* Task prompt *
Once you reach the line containing "When the Blend" in the entries below, write out that line and each one after it down to the line containing "target GameObject to", exactly and with nothing added.

------------------------------------------------

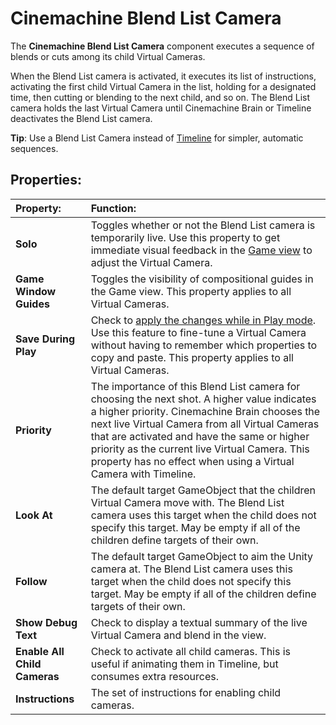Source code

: # Cinemachine Blend List Camera

The **Cinemachine Blend List Camera** component executes a sequence of blends or cuts among its child Virtual Cameras.

When the Blend List camera is activated, it executes its list of instructions, activating the first child Virtual Camera in the list, holding for a designated time, then cutting or blending to the next child, and so on. The Blend List camera holds the last Virtual Camera until Cinemachine Brain or Timeline deactivates the Blend List camera.

**Tip**: Use a Blend List Camera instead of  [Timeline](CinemachineTimeline.html) for simpler, automatic sequences.

## Properties:

| **Property:** | **Function:** |
|:---|:---|
| **Solo** | Toggles whether or not the Blend List camera is temporarily live. Use this property to get immediate visual feedback in the [Game view](https://docs.unity3d.com/Manual/GameView.html) to adjust the Virtual Camera. |
| **Game Window Guides** | Toggles the visibility of compositional guides in the Game view. This property applies to all Virtual Cameras. |
| **Save During Play** | Check to [apply the changes while in Play mode](CinemachineSavingDuringPlay.html).  Use this feature to fine-tune a Virtual Camera without having to remember which properties to copy and paste. This property applies to all Virtual Cameras. |
| **Priority** | The importance of this Blend List camera for choosing the next shot. A higher value indicates a higher priority. Cinemachine Brain chooses the next live Virtual Camera from all Virtual Cameras that are activated and have the same or higher priority as the current live Virtual Camera. This property has no effect when using a Virtual Camera with Timeline. |
| **Look At** | The default target GameObject that the children Virtual Camera move with. The Blend List camera uses this target when the child does not specify this target. May be empty if all of the children define targets of their own. |
| **Follow** | The default target GameObject to aim the Unity camera at. The Blend List camera uses this target when the child does not specify this target. May be empty if all of the children define targets of their own. |
| **Show Debug Text** | Check to display a textual summary of the live Virtual Camera and blend in the view. |
| **Enable All Child Cameras** | Check to activate all child cameras. This is useful if animating them in Timeline, but consumes extra resources. |
| **Instructions** | The set of instructions for enabling child cameras. |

------------------------------------------------

* Exercise answer *
When the Blend List camera is activated, it executes its list of instructions, activating the first child Virtual Camera in the list, holding for a designated time, then cutting or blending to the next child, and so on. The Blend List camera holds the last Virtual Camera until Cinemachine Brain or Timeline deactivates the Blend List camera.

**Tip**: Use a Blend List Camera instead of  [Timeline](CinemachineTimeline.html) for simpler, automatic sequences.

## Properties:

| **Property:** | **Function:** |
|:---|:---|
| **Solo** | Toggles whether or not the Blend List camera is temporarily live. Use this property to get immediate visual feedback in the [Game view](https://docs.unity3d.com/Manual/GameView.html) to adjust the Virtual Camera. |
| **Game Window Guides** | Toggles the visibility of compositional guides in the Game view. This property applies to all Virtual Cameras. |
| **Save During Play** | Check to [apply the changes while in Play mode](CinemachineSavingDuringPlay.html).  Use this feature to fine-tune a Virtual Camera without having to remember which properties to copy and paste. This property applies to all Virtual Cameras. |
| **Priority** | The importance of this Blend List camera for choosing the next shot. A higher value indicates a higher priority. Cinemachine Brain chooses the next live Virtual Camera from all Virtual Cameras that are activated and have the same or higher priority as the current live Virtual Camera. This property has no effect when using a Virtual Camera with Timeline. |
| **Look At** | The default target GameObject that the children Virtual Camera move with. The Blend List camera uses this target when the child does not specify this target. May be empty if all of the children define targets of their own. |
| **Follow** | The default target GameObject to aim the Unity camera at. The Blend List camera uses this target when the child does not specify this target. May be empty if all of the children define targets of their own. |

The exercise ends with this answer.